Smearing of the 2D Kohn anomaly in a nonquantizing magnetic field: Implications for the interaction effects

TL;DR

This paper investigates how a weak magnetic field affects the electron lifetime and density of states in a 2D electron gas, revealing that magnetic field-induced smearing of the Kohn anomaly influences interaction effects even at high temperatures.

Contribution

It demonstrates the sensitivity of thermodynamic and transport properties to weak magnetic fields due to smearing of the Kohn anomaly caused by curved electron trajectories.

Findings

Electron lifetime is affected by magnetic field-induced smearing.

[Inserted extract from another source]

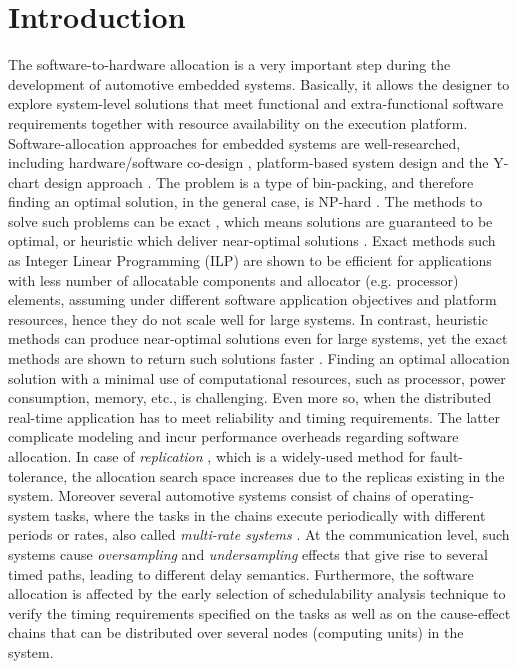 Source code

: \section{Introduction}
The software-to-hardware allocation is a very important step during the development of automotive embedded systems. Basically, it allows the designer to explore system-level solutions that meet functional and extra-functional software requirements together with resource availability on the execution platform. Software-allocation approaches for embedded systems are well-researched, including hardware/software co-design \cite{Wolf2003ACodesign}, platform-based system design \cite{Sangiovanni-Vincentelli2004BenefitsDesign} and the Y-chart design approach \cite{ychart_Kienhuis2002}. The problem is a type of bin-packing, and therefore finding an optimal solution, in the general case, is  NP-hard \cite{Fernandez-Baca1989AllocatingSystem}. The methods to solve such problems can be exact \cite{Saidi2015AnArchitectures}, which means solutions are guaranteed to be optimal, or heuristic which deliver near-optimal solutions \cite{faragardi2018AECUs}\cite{Bucaioni2018MoVES:Systems}. Exact methods such as Integer Linear Programming (ILP) \cite{Bradley1977AppliedProgramming} are shown to be efficient for applications with less number of allocatable components and allocator (e.g. processor) elements, assuming under different software application objectives and platform resources, hence they do not scale well for large systems. In contrast, heuristic methods can produce near-optimal solutions even for large systems, yet the exact methods are shown to return such solutions faster \cite{Wozniak2013AnArchitectures}. 
Finding an optimal allocation solution with a minimal use of computational resources, such as processor, power consumption, memory, etc., is challenging. Even more so, when the distributed real-time application has to meet reliability and timing requirements. The latter complicate modeling and incur performance overheads regarding software allocation. In case of \textit{replication} \cite{Kopetz1989DistributedApproach}, which is a widely-used method for fault-tolerance, the allocation search space increases due to the replicas existing in the system. Moreover several automotive systems consist of chains of operating-system tasks, where the tasks in the chains execute periodically with different periods or rates, also called \textit{multi-rate systems} \cite{Wolf2012ComputersComponents}. At the communication level, such systems cause \textit{oversampling} and \textit{undersampling} effects that give rise to several timed paths, leading to different delay semantics. Furthermore, the software allocation is affected by the early selection of schedulability analysis technique to verify the timing requirements specified on the tasks as well as on the cause-effect chains that can be distributed over several nodes (computing units) in the system.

Tunnel density of states shows sensitivity to magnetic field.

Quantum oscillations are washed out at high temperatures.

Abstract

Thermodynamic and transport characteristics of a clean two-dimensional interacting electron gas are shown to be sensitive to the weak perpendicular magnetic field even at temperatures much higher than the cyclotron energy, when the quantum oscillations are completely washed out. We demonstrate this sensitivity for two interaction-related characteristics: electron lifetime and the tunnel density of states. The origin of the sensitivity is traced to the field-induced smearing of the Kohn anomaly; this smearing is the result of curving of the semiclassical electron trajectories in magnetic field.